Cigarette smoking induced RIP2-mediated NF-κB activation in OSCC patients

To explore the possible role of RIP2/NF-κB in OSCC patients with cigarette smoking, we first detected the levels of RIP2 and NF-κB expression by using western blotting and immunohistochemical assays. Interestingly, compared with the non-smoker group, RIP2 was markedly increased in the smoker group (Fig. 1A). Immunohistochemistry analysis showed that RIP2 staining was negative in non-smokers, and stronger in the OSCC tissues of smokers. The positive expression of RIP2 was mainly located in the cytoplasm of tumor cells (Fig. 1B). Consistently, results also indicated that NF-κB p65 expression was increased in the OSCC tissues of the smokers compared with those of the non-smokers (Fig. 1C). Moreover, we observed positive staining for NF-κB p65 in the cytoplasm and nucleus of tumor cells in the OSCC tissues of smokers (Fig. 1D). As NF- κB is a nucleus-cytoplasm shuttling protein, we further analyzed whether its cellular localization changes after stimulation with cigarette smoking. The results indicated that cigarette smoking promoted nuclear translocation of NF-κB p65 in OSCC tissues (Figs. 1E and 1F). Together, these data indicated that cigarette smoking induced RIP2-mediated NF- κB activation in the OSCC tissues of smokers.
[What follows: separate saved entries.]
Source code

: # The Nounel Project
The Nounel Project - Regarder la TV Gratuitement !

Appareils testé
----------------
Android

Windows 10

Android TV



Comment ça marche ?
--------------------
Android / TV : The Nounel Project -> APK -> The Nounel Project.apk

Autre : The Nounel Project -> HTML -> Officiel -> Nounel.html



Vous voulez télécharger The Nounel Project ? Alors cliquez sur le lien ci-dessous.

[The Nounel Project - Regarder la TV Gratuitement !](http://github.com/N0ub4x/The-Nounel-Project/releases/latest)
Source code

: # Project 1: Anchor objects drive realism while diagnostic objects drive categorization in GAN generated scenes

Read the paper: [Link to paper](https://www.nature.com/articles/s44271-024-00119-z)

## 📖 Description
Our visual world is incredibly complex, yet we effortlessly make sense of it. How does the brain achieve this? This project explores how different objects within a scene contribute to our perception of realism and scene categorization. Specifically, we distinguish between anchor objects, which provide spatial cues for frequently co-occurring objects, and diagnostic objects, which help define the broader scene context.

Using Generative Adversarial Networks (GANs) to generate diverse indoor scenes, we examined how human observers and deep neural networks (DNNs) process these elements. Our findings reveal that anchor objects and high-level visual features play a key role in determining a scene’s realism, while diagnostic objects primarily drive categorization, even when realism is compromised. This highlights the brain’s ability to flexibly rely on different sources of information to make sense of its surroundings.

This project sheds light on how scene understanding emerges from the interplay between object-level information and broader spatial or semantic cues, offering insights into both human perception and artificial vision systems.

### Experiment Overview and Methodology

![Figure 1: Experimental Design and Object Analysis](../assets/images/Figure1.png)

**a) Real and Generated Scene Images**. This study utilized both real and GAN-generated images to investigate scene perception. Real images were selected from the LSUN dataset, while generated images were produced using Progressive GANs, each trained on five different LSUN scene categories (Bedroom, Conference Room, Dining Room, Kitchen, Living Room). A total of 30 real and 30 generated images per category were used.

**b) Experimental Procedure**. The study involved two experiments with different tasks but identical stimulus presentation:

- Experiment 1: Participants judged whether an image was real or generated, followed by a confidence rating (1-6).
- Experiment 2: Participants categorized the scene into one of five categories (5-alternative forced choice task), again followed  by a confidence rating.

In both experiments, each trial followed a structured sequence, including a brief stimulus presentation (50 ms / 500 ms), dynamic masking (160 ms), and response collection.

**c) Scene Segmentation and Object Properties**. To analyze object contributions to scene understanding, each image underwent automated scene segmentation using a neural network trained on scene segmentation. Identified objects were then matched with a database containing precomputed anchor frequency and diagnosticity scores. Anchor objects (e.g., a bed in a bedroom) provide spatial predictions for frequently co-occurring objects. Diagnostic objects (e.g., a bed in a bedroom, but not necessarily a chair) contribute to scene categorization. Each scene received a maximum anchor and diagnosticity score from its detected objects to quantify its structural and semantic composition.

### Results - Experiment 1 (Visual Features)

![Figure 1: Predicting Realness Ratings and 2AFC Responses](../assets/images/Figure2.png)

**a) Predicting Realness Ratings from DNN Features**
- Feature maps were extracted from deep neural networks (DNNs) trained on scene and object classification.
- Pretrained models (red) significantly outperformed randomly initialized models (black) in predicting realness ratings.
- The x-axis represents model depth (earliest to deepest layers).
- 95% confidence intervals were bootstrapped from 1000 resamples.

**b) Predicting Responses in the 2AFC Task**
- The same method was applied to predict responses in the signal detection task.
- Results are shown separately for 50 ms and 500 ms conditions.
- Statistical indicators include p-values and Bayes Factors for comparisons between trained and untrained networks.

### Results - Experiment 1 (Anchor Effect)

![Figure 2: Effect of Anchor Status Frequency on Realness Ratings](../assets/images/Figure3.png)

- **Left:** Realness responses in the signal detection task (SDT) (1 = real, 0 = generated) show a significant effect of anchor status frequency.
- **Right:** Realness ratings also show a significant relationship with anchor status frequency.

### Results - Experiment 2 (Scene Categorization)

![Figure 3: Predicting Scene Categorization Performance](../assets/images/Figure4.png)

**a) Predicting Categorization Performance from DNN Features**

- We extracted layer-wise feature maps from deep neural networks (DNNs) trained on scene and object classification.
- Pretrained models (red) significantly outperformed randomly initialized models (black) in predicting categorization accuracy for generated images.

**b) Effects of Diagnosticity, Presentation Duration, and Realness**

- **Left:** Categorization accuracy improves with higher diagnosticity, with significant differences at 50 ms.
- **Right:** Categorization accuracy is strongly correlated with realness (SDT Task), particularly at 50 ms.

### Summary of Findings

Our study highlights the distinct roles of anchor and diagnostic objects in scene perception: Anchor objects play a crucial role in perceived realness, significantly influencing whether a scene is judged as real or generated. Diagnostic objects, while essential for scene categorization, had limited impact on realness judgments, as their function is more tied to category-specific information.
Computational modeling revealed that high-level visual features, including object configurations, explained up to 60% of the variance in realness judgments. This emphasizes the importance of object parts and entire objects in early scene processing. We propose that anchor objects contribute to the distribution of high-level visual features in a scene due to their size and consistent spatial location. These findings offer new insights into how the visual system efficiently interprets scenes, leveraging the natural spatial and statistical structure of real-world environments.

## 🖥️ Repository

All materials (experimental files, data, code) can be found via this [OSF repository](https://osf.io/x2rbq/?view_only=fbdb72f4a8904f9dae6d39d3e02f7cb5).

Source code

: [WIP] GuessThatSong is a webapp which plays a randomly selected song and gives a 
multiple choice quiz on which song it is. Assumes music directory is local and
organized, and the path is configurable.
RIP2 mediated NF-κB activation correlated with the upregulation of caspase-12

We further detected the expression of caspase-12 in the OSCC tissues of smokers. As shown in Fig. 2A, caspase-12 protein was obviously higher in the OSCC tissues of smokers than in those of non-smokers. Moreover, immunohistochemical assays also revealed that a significantly stronger staining intensity of caspase-12 in the tumor cells and stroma was observed in the OSCC tissues of smokers than in those of non-smokers (Fig. 2B). The above results indicated that the expression of RIP2/NF-κB was positively correlated with that of caspase-12 in OSCC tissues.
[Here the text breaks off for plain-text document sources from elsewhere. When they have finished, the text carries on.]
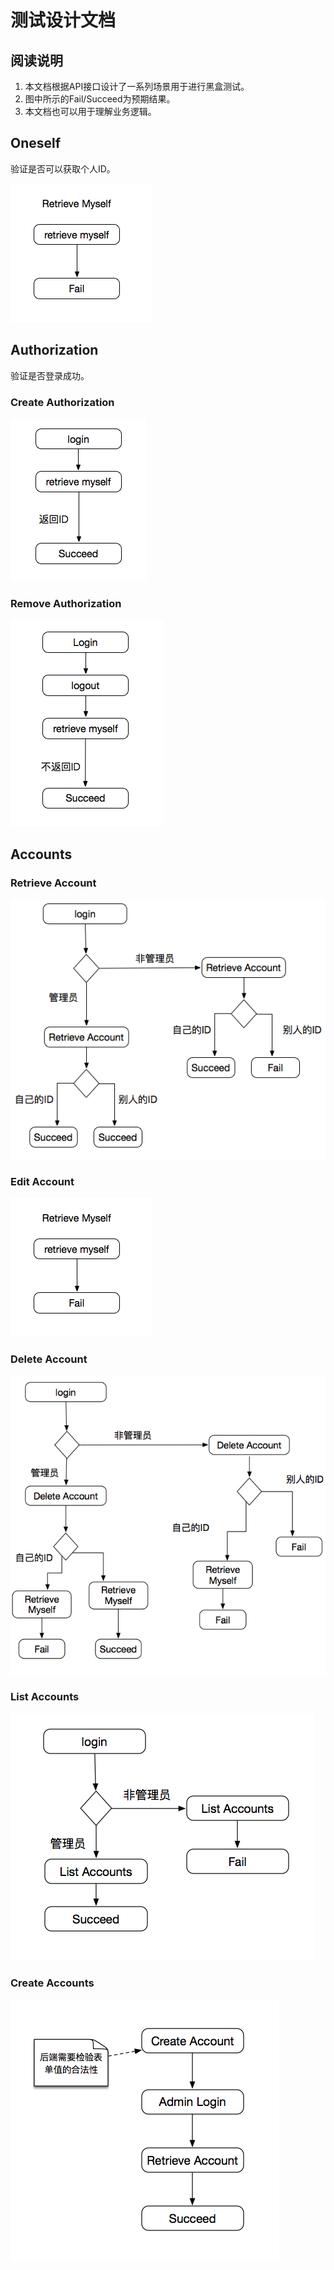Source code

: # 测试设计文档

## 阅读说明

1. 本文档根据API接口设计了一系列场景用于进行黑盒测试。
2. 图中所示的Fail/Succeed为预期结果。
3. 本文档也可以用于理解业务逻辑。

## Oneself
验证是否可以获取个人ID。

![Authorization](../images/authorization_test.png)


## Authorization
验证是否登录成功。

### Create Authorization

![login](../images/login_test.png)

### Remove Authorization

![logout](../images/logout_test.png)

## Accounts

### Retrieve Account

![Retrieve Account](../images/retrieve_account_test.png)

### Edit Account

![Edit Account](../images/authorization_test.png)

### Delete Account
![delete_account](../images/delete_account.png)

### List Accounts

![list_accounts](../images/list_accounts.png)

### Create Accounts
![create_account](../images/create_account.png)


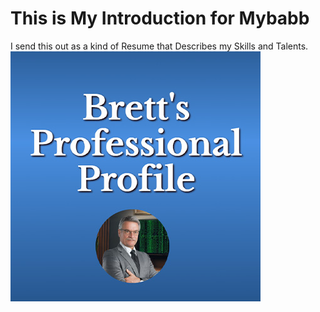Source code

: <!-- note to self this is npm run deploy for github pages only. -->
<!-- The resume hub i on mybabb.com -->
# This is My Introduction for Mybabb

I send this out as a kind of Resume that Describes my Skills and Talents.
![image](MeImageReadme400x400.jpg)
CSE promoted activation of RIP2/NF-κB and upregulated caspase-12 in HSC-3 cells

To further confirm the effect of cigarette smoking on the RIP2/NF-κB signaling pathway and the expression of caspase-12, we examined the levels of RIP2, NF-κB and caspase-12 expression in HSC-3 cells by using western blotting. The results in Fig. 3A indicated that CSE induced activation of the RIP2/NF-κB pathway in a dose-dependent manner (Fig. 3A). To further identify the effect of CSE on NF-κB-mediated transcriptional activity, the nuclear protein NF-κB p65 in HSC-3 cells was measured. Our results clearly showed that CSE treatment induced the activation of the NF-κB signaling pathway (Fig. 3B). In addition, the protein level of caspase-12 was obviously increased after stimulation with CSE (Fig. 3C). Our in vitro results were similar to the results obtained in OSCC tissues. These results indicated that the RIP2/NF-κB pathway was activated and caspase-12 expression was increased after CSE treatment.
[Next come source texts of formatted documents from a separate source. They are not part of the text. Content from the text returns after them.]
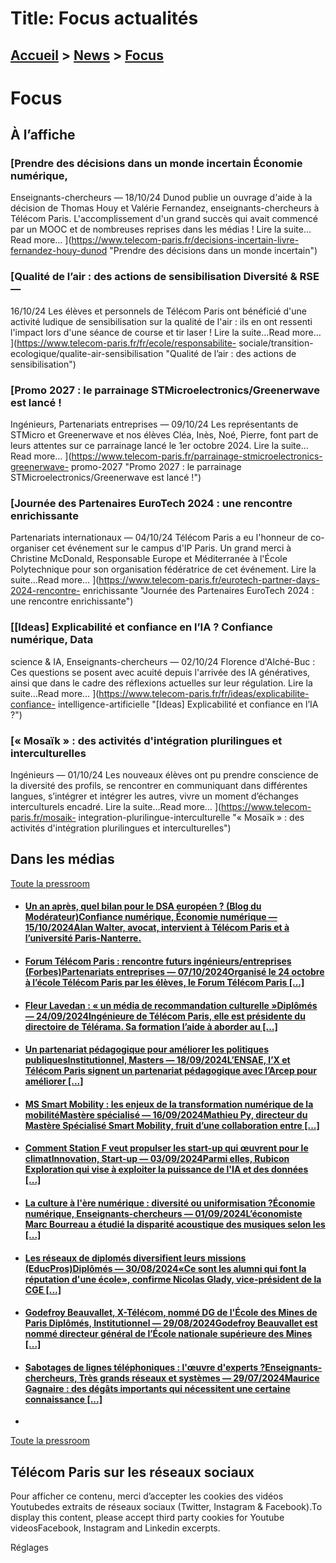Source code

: # Title: Focus actualités

## [Accueil](https://www.telecom-paris.fr "https://www.telecom-paris.fr") > [News](https://www.telecom-paris.fr/news "News") > [Focus](https://www.telecom-paris.fr/news/focus)

[](https://www.telecom-paris.fr/fr/accueil)

# Focus

## À l’affiche

### [Prendre des décisions dans un monde incertain Économie numérique,
Enseignants-chercheurs — 18/10/24 Dunod publie un ouvrage d'aide à la décision
de Thomas Houy et Valérie Fernandez, enseignants-chercheurs à Télécom Paris.
L'accomplissement d'un grand succès qui avait commencé par un MOOC et de
nombreuses reprises dans les médias ! Lire la suite…Read more…
](https://www.telecom-paris.fr/decisions-incertain-livre-fernandez-houy-dunod
"Prendre des décisions dans un monde incertain")

### [Qualité de l’air : des actions de sensibilisation Diversité & RSE —
16/10/24 Les élèves et personnels de Télécom Paris ont bénéficié d'une
activité ludique de sensibilisation sur la qualité de l'air : ils en ont
ressenti l'impact lors d'une séance de course et tir laser ! Lire la
suite…Read more… ](https://www.telecom-paris.fr/fr/ecole/responsabilite-
sociale/transition-ecologique/qualite-air-sensibilisation "Qualité de l’air :
des actions de sensibilisation")

### [Promo 2027 : le parrainage STMicroelectronics/Greenerwave est lancé !
Ingénieurs, Partenariats entreprises — 09/10/24 Les représentants de STMicro
et Greenerwave et nos élèves Cléa, Inès, Noé, Pierre, font part de leurs
attentes sur ce parrainage lancé le 1er octobre 2024. Lire la suite…Read more…
](https://www.telecom-paris.fr/parrainage-stmicroelectronics-greenerwave-
promo-2027 "Promo 2027 : le parrainage STMicroelectronics/Greenerwave est
lancé !")

### [Journée des Partenaires EuroTech 2024 : une rencontre enrichissante
Partenariats internationaux — 04/10/24 Télécom Paris a eu l'honneur de co-
organiser cet événement sur le campus d'IP Paris. Un grand merci à Christine
McDonald, Responsable Europe et Méditerranée à l'École Polytechnique pour son
organisation fédératrice de cet événement. Lire la suite…Read more…
](https://www.telecom-paris.fr/eurotech-partner-days-2024-rencontre-
enrichissante "Journée des Partenaires EuroTech 2024 : une rencontre
enrichissante")

### [[Ideas] Explicabilité et confiance en l’IA ? Confiance numérique, Data
science & IA, Enseignants-chercheurs — 02/10/24 Florence d'Alché-Buc : Ces
questions se posent avec acuité depuis l'arrivée des IA génératives, ainsi que
dans le cadre des réflexions actuelles sur leur régulation. Lire la suite…Read
more… ](https://www.telecom-paris.fr/fr/ideas/explicabilite-confiance-
intelligence-artificielle "\[Ideas\] Explicabilité et confiance en l’IA ?")

### [« Mosaïk » : des activités d'intégration plurilingues et interculturelles
Ingénieurs — 01/10/24 Les nouveaux élèves ont pu prendre conscience de la
diversité des profils, se rencontrer en communiquant dans différentes langues,
s’intégrer et intégrer les autres, vivre un moment d’échanges interculturels
encadré. Lire la suite…Read more… ](https://www.telecom-paris.fr/mosaik-
integration-plurilingue-interculturelle "« Mosaïk » : des activités
d'intégration plurilingues et interculturelles")

## Dans les médias

[Toute la pressroom](https://www.telecom-paris.fr/news/pressroom "Toute la
pressroom")

  * #### [Un an après, quel bilan pour le DSA européen ? (Blog du Modérateur)Confiance numérique, Économie numérique — 15/10/2024Alan Walter, avocat, intervient à Télécom Paris et à l’université Paris-Nanterre.](https://www.telecom-paris.fr/dsa-europeen-blog-moderateur "Un an après, quel bilan pour le DSA européen ? \(Blog du Modérateur\)")
  * #### [Forum Télécom Paris : rencontre futurs ingénieurs/entreprises (Forbes)Partenariats entreprises — 07/10/2024Organisé le 24 octobre à l’école Télécom Paris par les élèves, le Forum Télécom Paris [...]](https://www.telecom-paris.fr/forum-telecom-paris-forbes "Forum Télécom Paris : rencontre futurs ingénieurs/entreprises \(Forbes\)")
  * #### [Fleur Lavedan : « un média de recommandation culturelle »Diplômés — 24/09/2024Ingénieure de Télécom Paris, elle est présidente du directoire de Télérama. Sa formation l’aide à aborder au [...]](https://www.telecom-paris.fr/fleur-lavedan-telerama-influencia "Fleur Lavedan : « un média de recommandation culturelle »")
  * #### [Un partenariat pédagogique pour améliorer les politiques publiquesInstitutionnel, Masters — 18/09/2024L’ENSAE, l’X et Télécom Paris signent un partenariat pédagogique avec l’Arcep pour améliorer [...]](https://www.telecom-paris.fr/partenariat-arcep-politiques-publiques-data "Un partenariat pédagogique pour améliorer les politiques publiques")
  * #### [MS Smart Mobility : les enjeux de la transformation numérique de la mobilitéMastère spécialisé — 16/09/2024Mathieu Py, directeur du Mastère Spécialisé Smart Mobility, fruit d’une collaboration entre [...]](https://www.telecom-paris.fr/ms-smart-mobility-transformation-numerique-mobilite "MS Smart Mobility : les enjeux de la transformation numérique de la mobilité")
  * #### [Comment Station F veut propulser les start-up qui œuvrent pour le climatInnovation, Start-up — 03/09/2024Parmi elles, Rubicon Exploration qui vise à exploiter la puissance de l'IA et des données [...]](https://www.telecom-paris.fr/station-f-startup-climat-maddyness "Comment Station F veut propulser les start-up qui œuvrent pour le climat")
  * #### [La culture à l'ère numérique : diversité ou uniformisation ?Économie numérique, Enseignants-chercheurs — 01/09/2024L’économiste Marc Bourreau a étudié la disparité acoustique des musiques selon les [...]](https://www.telecom-paris.fr/culture-ere-numerique-diversite-uniformisation "La culture à l'ère numérique : diversité ou uniformisation ?")
  * #### [Les réseaux de diplomés diversifient leurs missions (EducPros)Diplômés — 30/08/2024«Ce sont les alumni qui font la réputation d'une école», confirme Nicolas Glady, vice-président de la CGE [...]](https://www.telecom-paris.fr/reseaux-diplomes-diversite-missions-educpros "Les réseaux de diplomés diversifient leurs missions \(EducPros\)")
  * #### [Godefroy Beauvallet, X-Télécom, nommé DG de l'École des Mines de Paris Diplômés, Institutionnel — 29/08/2024Godefroy Beauvallet est nommé directeur général de l’École nationale supérieure des Mines [...]](https://www.telecom-paris.fr/godefroy-beauvallet-mines-paris-educpros "Godefroy Beauvallet, X-Télécom, nommé DG de l'École des Mines de Paris ")
  * #### [Sabotages de lignes téléphoniques : l'œuvre d'experts ?Enseignants-chercheurs, Très grands réseaux et systèmes — 29/07/2024Maurice Gagnaire : des dégâts importants qui nécessitent une certaine connaissance [...]](https://www.telecom-paris.fr/sabotages-lignes-telephoniques-maurice-gagnaire-europe-1 "Sabotages de lignes téléphoniques : l'œuvre d'experts ?")
  * 

[Toute la pressroom](https://www.telecom-paris.fr/news/pressroom "Toute la
pressroom")

## Télécom Paris sur les réseaux sociaux

Pour afficher ce contenu, merci d’accepter les cookies des vidéos Youtubedes
extraits de réseaux sociaux (Twitter, Instagram & Facebook).To display this
content, please accept third party cookies for Youtube videosFacebook,
Instagram and Linkedin excerpts.

Réglages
RIP2 positively regulated caspase-12 expression in CSE-treated HSC-3 cells

To further confirm the relationship between RIP2 and caspase-12 in the presence of CSE treatment, we used siRNA to reduce the expression of RIP2 in HSC-3 cells. We found that the knockdown of RIP2 significantly reduced the levels of caspase-12 and total NF- κB p65 expression in CSE-treated HSC-3 cells (Figs. 4A–4D). The effect of RIP2 knockdown also resulted in a reduction in the accumulation of nuclear NF-κB p65 after treatment with CSE (Figs. 4E and 4F). These results indicated that RIP2 positively regulates the NF-κB pathway and caspase-12 expression, which may be involved in the development of OSCC induced by cigarette smoking.